Nearly 400 feature and short films from 83 countries will be screened at the 41st Toronto International Film Festival, the largest such event in North America, which opens on Thursday and runs through September 18.

The event is crucial for Oscar-conscious studios and distributors, attracting hundreds of filmmakers and actors to the red carpet in Canada’s largest city.

In past years, films such as 12 Years a Slave, The King’s Speech and Slumdog Millionaire went on from winning the Toronto festival’s audience prize for best picture to take the top honor at the Oscars.

Last year, audience favorite Spotlight beat all predictions to win best picture at the Academy Awards, while Brie Larson -- who is back again this year in Free Fire and The Headhunter’s Calling -- received a nod for her performance in Room, which also screened here first.

"I don’t think anyone last year thought that ’Spotlight’ would go all the way to best picture or that ’Room’ would break out and become the kind of phenomena that it did," said festival co-director Piers Handling.

Films being positioned for accolades this year include the new Denis Villeneuve sci-fi movie Arrival, and Oliver Stone’s Snowden about former National Security Agency contractor Edward Snowden’s massive 2013 leak revealing the extent of government snooping on private data.
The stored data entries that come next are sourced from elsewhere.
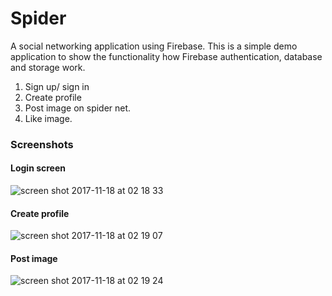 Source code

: # Spider
A social networking application using Firebase. This is a simple demo application to show the functionality how Firebase authentication, database and storage work.

1. Sign up/ sign in
2. Create profile
3. Post image on spider net.
4. Like image.

### Screenshots

#### Login screen
![screen shot 2017-11-18 at 02 18 33](https://user-images.githubusercontent.com/22715216/32967414-cd9705e2-cc07-11e7-8082-37baf8305fe9.png)

#### Create profile
![screen shot 2017-11-18 at 02 19 07](https://user-images.githubusercontent.com/22715216/32967415-cdd1e734-cc07-11e7-9178-a66536f6a31a.png)

#### Post image
![screen shot 2017-11-18 at 02 19 24](https://user-images.githubusercontent.com/22715216/32967416-ce0c8074-cc07-11e7-8977-f79afe181d05.png)
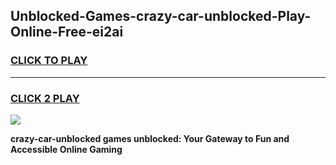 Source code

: 
## Unblocked-Games-crazy-car-unblocked-Play-Online-Free-ei2ai
<h3>
<a href="https://premium76.site?title=crazy-car-unblocked&ref=26A">CLICK TO PLAY</a></h3>
<hr>

<h3>
<a href="https://premium76.site?title=crazy-car-unblocked&ref=26A">CLICK 2 PLAY</a>
  
</h3>

<a href="https://premium76.site?title=crazy-car-unblocked&ref=26A"><img src="https://clearcache.store/games.png"></a>


**crazy-car-unblocked games unblocked: Your Gateway to Fun and Accessible Online Gaming**
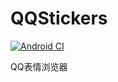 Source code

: # QQStickers
[![Android CI](https://github.com/lxfly2000/QQStickers/actions/workflows/android.yml/badge.svg)](https://github.com/lxfly2000/QQStickers/actions/workflows/android.yml)

QQ表情浏览器
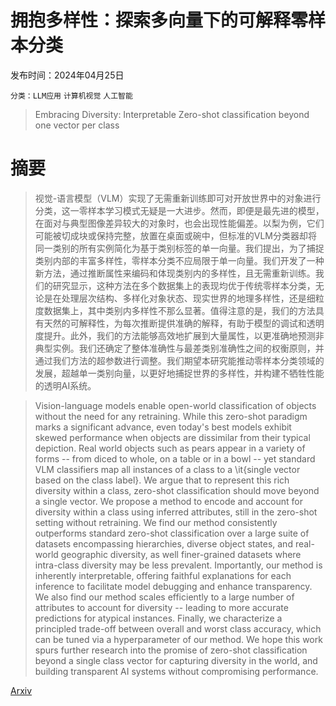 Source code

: # 拥抱多样性：探索多向量下的可解释零样本分类

发布时间：2024年04月25日

`分类：LLM应用` `计算机视觉` `人工智能`

> Embracing Diversity: Interpretable Zero-shot classification beyond one vector per class

# 摘要

> 视觉-语言模型（VLM）实现了无需重新训练即可对开放世界中的对象进行分类，这一零样本学习模式无疑是一大进步。然而，即便是最先进的模型，在面对与典型图像差异较大的对象时，也会出现性能偏差。以梨为例，它们可能被切成块或保持完整，放置在桌面或碗中，但标准的VLM分类器却将同一类别的所有实例简化为基于类别标签的单一向量。我们提出，为了捕捉类别内部的丰富多样性，零样本分类不应局限于单一向量。我们开发了一种新方法，通过推断属性来编码和体现类别内的多样性，且无需重新训练。我们的研究显示，这种方法在多个数据集上的表现均优于传统零样本分类，无论是在处理层次结构、多样化对象状态、现实世界的地理多样性，还是细粒度数据集上，其中类别内多样性不那么显著。值得注意的是，我们的方法具有天然的可解释性，为每次推断提供准确的解释，有助于模型的调试和透明度提升。此外，我们的方法能够高效地扩展到大量属性，以更准确地预测非典型实例。我们还确定了整体准确性与最差类别准确性之间的权衡原则，并通过我们方法的超参数进行调整。我们期望本研究能推动零样本分类领域的发展，超越单一类别向量，以更好地捕捉世界的多样性，并构建不牺牲性能的透明AI系统。

> Vision-language models enable open-world classification of objects without the need for any retraining. While this zero-shot paradigm marks a significant advance, even today's best models exhibit skewed performance when objects are dissimilar from their typical depiction. Real world objects such as pears appear in a variety of forms -- from diced to whole, on a table or in a bowl -- yet standard VLM classifiers map all instances of a class to a \it{single vector based on the class label}. We argue that to represent this rich diversity within a class, zero-shot classification should move beyond a single vector. We propose a method to encode and account for diversity within a class using inferred attributes, still in the zero-shot setting without retraining. We find our method consistently outperforms standard zero-shot classification over a large suite of datasets encompassing hierarchies, diverse object states, and real-world geographic diversity, as well finer-grained datasets where intra-class diversity may be less prevalent. Importantly, our method is inherently interpretable, offering faithful explanations for each inference to facilitate model debugging and enhance transparency. We also find our method scales efficiently to a large number of attributes to account for diversity -- leading to more accurate predictions for atypical instances. Finally, we characterize a principled trade-off between overall and worst class accuracy, which can be tuned via a hyperparameter of our method. We hope this work spurs further research into the promise of zero-shot classification beyond a single class vector for capturing diversity in the world, and building transparent AI systems without compromising performance.

[Arxiv](https://arxiv.org/abs/2404.16717) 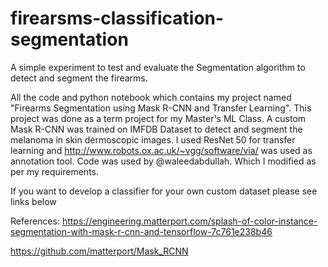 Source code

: # firearsms-classification-segmentation
A simple experiment to test and evaluate the Segmentation algorithm to detect and segment the firearms.

All the code and python notebook which contains my project named "Firearms Segmentation using Mask R-CNN and Transfer Learning". This project was done as a term project for my Master's ML Class. A custom Mask R-CNN was trained on IMFDB Dataset to detect and segment the melanoma in skin dermoscopic images. I used ResNet 50 for transfer learning and http://www.robots.ox.ac.uk/~vgg/software/via/ was used as annotation tool. Code was used by @waleedabdullah. Which I modified as per my requirements.

If you want to develop a classifier for your own custom dataset please see links below

References:
https://engineering.matterport.com/splash-of-color-instance-segmentation-with-mask-r-cnn-and-tensorflow-7c761e238b46

https://github.com/matterport/Mask_RCNN
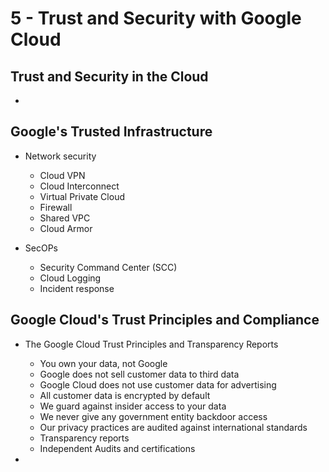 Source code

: # 5 - Trust and Security with Google Cloud

## Trust and Security in the Cloud

- 


## Google's Trusted Infrastructure
- Network security
  - Cloud VPN
  - Cloud Interconnect
  - Virtual Private Cloud
  - Firewall
  - Shared VPC
  - Cloud Armor

- SecOPs
  - Security Command Center (SCC)
  - Cloud Logging
  - Incident response


## Google Cloud's Trust Principles and Compliance
- The Google Cloud Trust Principles and Transparency Reports
  - You own your data, not Google
  - Google does not sell customer data to third data
  - Google Cloud does not use customer data for advertising
  - All customer data is encrypted by default
  - We guard against insider access to your data
  - We never give any government entity backdoor access
  - Our privacy practices are audited against international standards
  - Transparency reports 
  - Independent Audits and certifications

- 
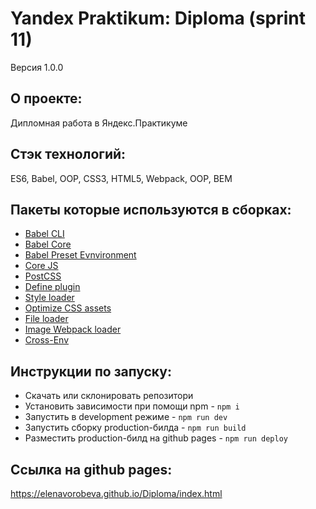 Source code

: # Yandex Praktikum: Diploma (sprint 11)
 Версия 1.0.0

 ## О проекте:
  Дипломная работа в Яндекс.Практикуме

 ## Стэк технологий:
 ES6, Babel, OOP, CSS3, HTML5, Webpack, OOP, BEM

 ## Пакеты которые используются в сборках:
 - [Babel CLI](https://babeljs.io/docs/en/babel-cli#docsNav)
 - [Babel Core](https://babeljs.io/docs/en/babel-core)
 - [Babel Preset Evnvironment](https://babeljs.io/docs/en/babel-preset-env#docsNav)
 - [Сore JS](https://github.com/zloirock/core-js#readme)
 - [PostCSS](https://postcss.org/)
 - [Define plugin](https://webpack.js.org/plugins/define-plugin/)
 - [Style loader](https://github.com/webpack-contrib/style-loader)
 - [Optimize CSS assets](https://www.npmjs.com/package/optimize-css-assets-webpack-plugin)
 - [File loader](https://github.com/webpack-contrib/file-loader)
 - [Image Webpack loader](https://www.npmjs.com/package/image-webpack-loader)
 - [Cross-Env](https://www.npmjs.com/package/cross-env)

 ## Инструкции по запуску:
 - Скачать или склонировать репозитори
 - Установить зависимости при помощи npm - `npm i`
 - Запустить в development режиме - `npm run dev`
 - Запустить сборку production-билда - `npm run build`
 - Разместить production-билд на github pages - `npm run deploy`

 ## Ссылка на github pages:
https://elenavorobeva.github.io/Diploma/index.html

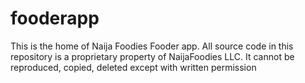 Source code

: # fooderapp
This is the home of Naija Foodies Fooder app. All source code in this repository is a proprietary property of NaijaFoodies LLC. It cannot be reproduced, copied, deleted except with written permission 
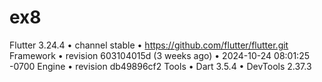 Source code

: # ex8


Flutter 3.24.4 • channel stable • https://github.com/flutter/flutter.git
Framework • revision 603104015d (3 weeks ago) • 2024-10-24 08:01:25 -0700
Engine • revision db49896cf2
Tools • Dart 3.5.4 • DevTools 2.37.3

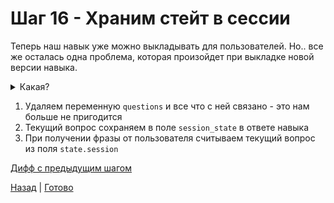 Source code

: # Шаг 16 - Храним стейт в сессии

Теперь наш навык уже можно выкладывать для пользователей.
Но.. все же осталась одна проблема, которая произойдет при выкладке новой версии навыка.
<details>
 <summary>Какая?</summary>

 При перезапуске сервера переменная `questions` обнулится. Пользователи, которые в момент обновления общаются с навыком,
 получат странное поведение: неожиданно навык просто забудет текущий вопрос и выдаст новый.
 Чтобы такого не происходило, приложение вообще не должно хранить никакого состояния.
 Все данные лучше держать в отдельном хранилище, например в бд. Тогда перезапуск приложения будет безопасным.
 У навыков Алисы есть встроенная возможность [хранить состояние сессии](https://yandex.ru/dev/dialogs/alice/doc/session-persistence-docpage/) - давайте ею воспользуемся!
</details>

1. Удаляем переменную `questions` и все что с ней связано - это нам больше не пригодится
2. Текущий вопрос сохраняем в поле `session_state` в ответе навыка
3. При получении фразы от пользователя считываем текущий вопрос из поля `state.session`

[Дифф с предыдущим шагом][diff]

[Назад][prev] | [Готово][next]

[prev]: https://github.com/vitalets/alice-workshop/tree/step15
[diff]: https://github.com/vitalets/alice-workshop/compare/step15...step16
[next]: http://bit.ly/alice-workshop_step17
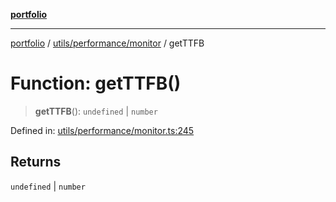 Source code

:[**portfolio**](../../../../README.md)

***

[portfolio](../../../../modules.md) / [utils/performance/monitor](../README.md) / getTTFB

# Function: getTTFB()

> **getTTFB**(): `undefined` \| `number`

Defined in: [utils/performance/monitor.ts:245](https://github.com/tnorlund/Portfolio/blob/fccdc1782e04c729eb12827eaee7d26658b38a0c/portfolio/utils/performance/monitor.ts#L245)

## Returns

`undefined` \| `number`
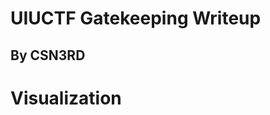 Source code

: # UIUCTF Gatekeeping Writeup
## By CSN3RD

# Visualization
[](https://github.com/csn3rd/UIUCTFGatekeepingWriteup/blob/master/graph.png)


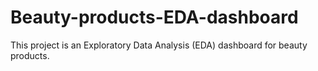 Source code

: # Beauty-products-EDA-dashboard
This project is an Exploratory Data Analysis (EDA) dashboard for beauty products. 
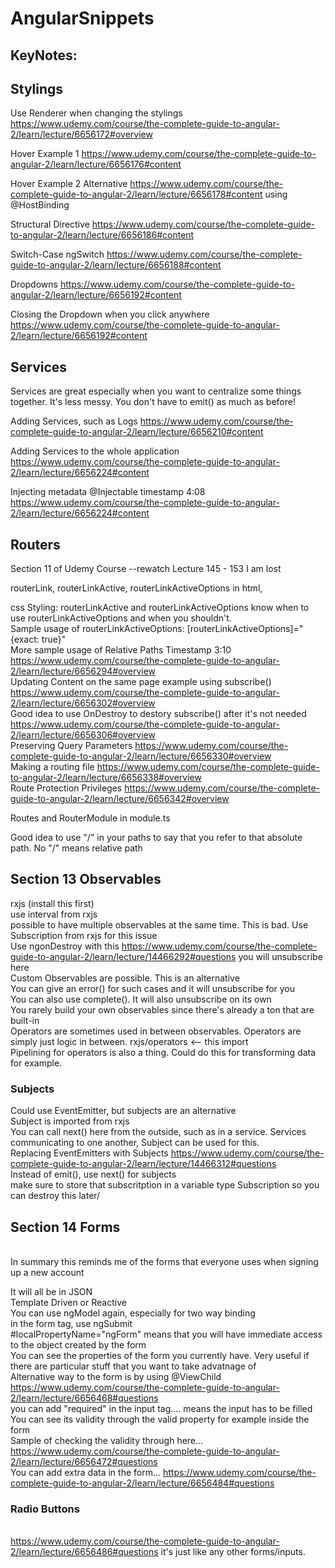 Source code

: # AngularSnippets

## KeyNotes:

## Stylings

Use Renderer when changing the stylings https://www.udemy.com/course/the-complete-guide-to-angular-2/learn/lecture/6656172#overview

Hover Example 1 https://www.udemy.com/course/the-complete-guide-to-angular-2/learn/lecture/6656176#content

Hover Example 2 Alternative https://www.udemy.com/course/the-complete-guide-to-angular-2/learn/lecture/6656178#content using @HostBinding

Structural Directive  https://www.udemy.com/course/the-complete-guide-to-angular-2/learn/lecture/6656186#content

Switch-Case ngSwitch https://www.udemy.com/course/the-complete-guide-to-angular-2/learn/lecture/6656188#content

Dropdowns https://www.udemy.com/course/the-complete-guide-to-angular-2/learn/lecture/6656192#content

Closing the Dropdown when you click anywhere https://www.udemy.com/course/the-complete-guide-to-angular-2/learn/lecture/6656192#content

## Services

Services are great especially when you want to centralize some things together. It's less messy. You don't have to emit() as much as before!

Adding Services, such as Logs https://www.udemy.com/course/the-complete-guide-to-angular-2/learn/lecture/6656210#content

Adding Services to the whole application https://www.udemy.com/course/the-complete-guide-to-angular-2/learn/lecture/6656224#content

Injecting metadata @Injectable timestamp 4:08 https://www.udemy.com/course/the-complete-guide-to-angular-2/learn/lecture/6656224#content

## Routers

Section 11 of Udemy Course --rewatch Lecture 145 - 153 I am lost

routerLink, routerLinkActive, routerLinkActiveOptions in html,

css Styling: routerLinkActive and routerLinkActiveOptions know when to use routerLinkActiveOptions and when you shouldn't. 
</br> Sample usage of routerLinkActiveOptions: [routerLinkActiveOptions]="{exact: true}"
</br> More sample usage of Relative Paths Timestamp 3:10 https://www.udemy.com/course/the-complete-guide-to-angular-2/learn/lecture/6656294#overview
</br> Updating Content on the same page example using subscribe() https://www.udemy.com/course/the-complete-guide-to-angular-2/learn/lecture/6656302#overview
</br> Good idea to use OnDestroy to destory subscribe() after it's not needed https://www.udemy.com/course/the-complete-guide-to-angular-2/learn/lecture/6656306#overview
</br> Preserving Query Parameters https://www.udemy.com/course/the-complete-guide-to-angular-2/learn/lecture/6656330#overview
</br> Making a routing file https://www.udemy.com/course/the-complete-guide-to-angular-2/learn/lecture/6656338#overview
</br> Route Protection Privileges https://www.udemy.com/course/the-complete-guide-to-angular-2/learn/lecture/6656342#overview


Routes and RouterModule in module.ts

Good idea to use "/" in your paths to say that you refer to that absolute path. No "/" means relative path

## Section 13 Observables

rxjs (install this first) 
</br> use interval from rxjs
</br> possible to have multiple observables at the same time. This is bad. Use Subscription from rxjs for this issue
</br> Use ngonDestroy with this https://www.udemy.com/course/the-complete-guide-to-angular-2/learn/lecture/14466292#questions you will unsubscribe here
</br> Custom Observables are possible. This is an alternative
</br> You can give an error() for such cases and it will unsubscribe for you
</br> You can also use complete(). It will also unsubscribe on its own
</br> You rarely build your own observables since there's already a ton that are built-in
</br> Operators are sometimes used in between observables. Operators are simply just logic in between. rxjs/operators <-- this import
</br> Pipelining for operators is also a thing. Could do this for transforming data for example.

### Subjects

Could use EventEmitter, but subjects are an alternative
</br>  Subject is imported from rxjs
</br> You can call next() here from the outside, such as in a service. Services communicating to one another, Subject can be used for this.
</br> Replacing EventEmitters with Subjects https://www.udemy.com/course/the-complete-guide-to-angular-2/learn/lecture/14466312#questions
</br> Instead of emit(), use next() for subjects
</br> make sure to store that subscritption in a variable type Subscription so you can destroy this later/


## Section 14 Forms 
</br> In summary this reminds me of the forms that everyone uses when signing up a new account

It will all be in JSON
</br> Template Driven or Reactive
</br> You can use ngModel again, especially for two way binding
</br> in the form tag, use ngSubmit
</br> #localPropertyName="ngForm" means that you will have immediate access to the object created by the form
</br> You can see the properties of the form you currently have. Very useful if there are particular  stuff that you want to take advatnage of 
</br> Alternative way to the form is by using @ViewChild https://www.udemy.com/course/the-complete-guide-to-angular-2/learn/lecture/6656468#questions
</br> you can add "required" in the input tag.... means the input has to be filled
</br> You can see its validity through the valid property for example inside the form
</br> Sample of checking the validity through here... https://www.udemy.com/course/the-complete-guide-to-angular-2/learn/lecture/6656472#questions
</br> You can add extra data in the form... https://www.udemy.com/course/the-complete-guide-to-angular-2/learn/lecture/6656484#questions

### Radio Buttons
</br> https://www.udemy.com/course/the-complete-guide-to-angular-2/learn/lecture/6656486#questions it's just like any other forms/inputs.


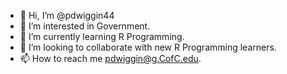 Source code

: - 👋 Hi, I’m @pdwiggin44
- 👀 I’m interested in Government.
- 🌱 I’m currently learning R Programming.
- 💞️ I’m looking to collaborate with new R Programming learners.
- 📫 How to reach me pdwiggin@g.CofC.edu.

<!---
pdwiggin44/pdwiggin44 is a ✨ special ✨ repository because its `README.md` (this file) appears on your GitHub profile.
You can click the Preview link to take a look at your changes.
--->
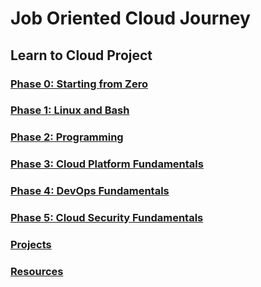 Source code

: # Job Oriented Cloud Journey

## Learn to Cloud Project

### [Phase 0: Starting from Zero](./phase-0_start-from-zero)

### [Phase 1: Linux and Bash](./phase-1_linux-and-bash)

### [Phase 2: Programming](./phase-2_programming)

### [Phase 3: Cloud Platform Fundamentals](./phase-3_cloud-platform-fundamentals)

### [Phase 4: DevOps Fundamentals](./devops-fundamentals)

### [Phase 5: Cloud Security Fundamentals](./cloud-security-fundamentals)

### [Projects](./projects)

### [Resources](./resources)
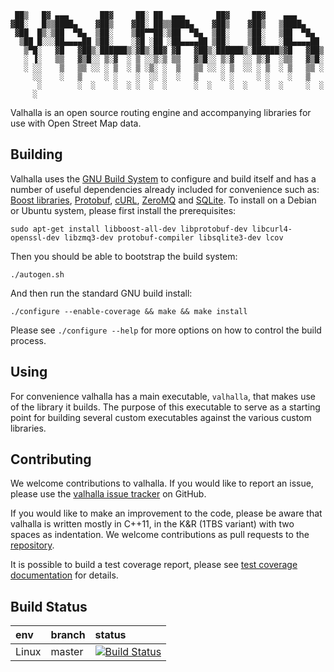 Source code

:      ██▒   █▓ ▄▄▄       ██▓     ██░ ██  ▄▄▄       ██▓     ██▓    ▄▄▄      
    ▓██░   █▒▒████▄    ▓██▒    ▓██░ ██▒▒████▄    ▓██▒    ▓██▒   ▒████▄    
     ▓██  █▒░▒██  ▀█▄  ▒██░    ▒██▀▀██░▒██  ▀█▄  ▒██░    ▒██░   ▒██  ▀█▄  
      ▒██ █░░░██▄▄▄▄██ ▒██░    ░▓█ ░██ ░██▄▄▄▄██ ▒██░    ▒██░   ░██▄▄▄▄██ 
       ▒▀█░   ▓█   ▓██▒░██████▒░▓█▒░██▓ ▓█   ▓██▒░██████▒░██████▒▓█   ▓██▒
       ░ ▐░   ▒▒   ▓▒█░░ ▒░▓  ░ ▒ ░░▒░▒ ▒▒   ▓▒█░░ ▒░▓  ░░ ▒░▓  ░▒▒   ▓▒█░
       ░ ░░    ▒   ▒▒ ░░ ░ ▒  ░ ▒ ░▒░ ░  ▒   ▒▒ ░░ ░ ▒  ░░ ░ ▒  ░ ▒   ▒▒ ░
         ░░    ░   ▒     ░ ░    ░  ░░ ░  ░   ▒     ░ ░     ░ ░    ░   ▒   
          ░        ░  ░    ░  ░ ░  ░  ░      ░  ░    ░  ░    ░  ░     ░  ░
         ░                                                                    

Valhalla is an open source routing engine and accompanying libraries for use with Open Street Map data.

Building
--------

Valhalla uses the [GNU Build System](http://www.gnu.org/software/automake/manual/html_node/GNU-Build-System.html) to configure and build itself and has a number of useful dependencies already included for convenience such as: [Boost libraries](http://boost.org/), [Protobuf](https://github.com/google/protobuf/), [cURL](http://curl.haxx.se/), [ZeroMQ](http://zeromq.org/) and [SQLite](http://sqlite.org/). To install on a Debian or Ubuntu system, please first install the prerequisites:

    sudo apt-get install libboost-all-dev libprotobuf-dev libcurl4-openssl-dev libzmq3-dev protobuf-compiler libsqlite3-dev lcov

Then you should be able to bootstrap the build system:

    ./autogen.sh

And then run the standard GNU build install:

    ./configure --enable-coverage && make && make install

Please see `./configure --help` for more options on how to control the build process.

Using
-----

For convenience valhalla has a main executable, `valhalla`, that makes use of the library it builds. The purpose of this executable to serve as a starting point for building several custom executables against the various custom libraries.

Contributing
------------

We welcome contributions to valhalla. If you would like to report an issue, please use the [valhalla issue tracker](https://github.com/mapzen/valhalla/issues) on GitHub.

If you would like to make an improvement to the code, please be aware that valhalla is written mostly in C++11, in the K&R (1TBS variant) with two spaces as indentation. We welcome contributions as pull requests to the [repository](https://github.com/mapzen/valhalla).

It is possible to build a test coverage report, please see [test coverage documentation](docs/test_coverage.md) for details.

Build Status
------------

| env |  branch | status |
|:-------------|:--------|:------------|
| Linux        | master  | [![Build Status](https://travis-ci.org/mapzen/valhalla.png?branch=master)](https://travis-ci.org/mapzen/valhalla) |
Ryan Gosling and Emma Stone’s performances as a jazz musician and an aspiring actress who fall in love in the bewitching musical La La Land, which opened the Venice film festival before coming to Toronto, has also stirred up a frenzy.

"American Pastoral," which looks back at the ideal American family torn apart by upheavals of the 1960s, and the true story of a boy separated from his family who searches for home 25 years later in Garth Davis’s Lion are also generating tremendous buzz.

The cast of Lion, which marks Ewan McGregor’s directorial debut, includes Jennifer Connelly and Dakota Fanning.

"These films are getting serious attention and we’ll see how that shakes down in the coming months," Handling commented.

American politics trending

Several directors this year looked back through history for lessons that may still be relevant.

Historical political figures, notably, have been brought back to life on the silver screen, such as Jacqueline Kennedy Onassis played by Natalie Portman in Jackie, and former US president Lyndon B. Johnson in LBJ. As US President Barack Obama’s term draws to a close, the film Barry reflects on his college days in New York.

"I don’t know if it’s coincidental, with this year’s presidential election, that people are looking back," said Handling.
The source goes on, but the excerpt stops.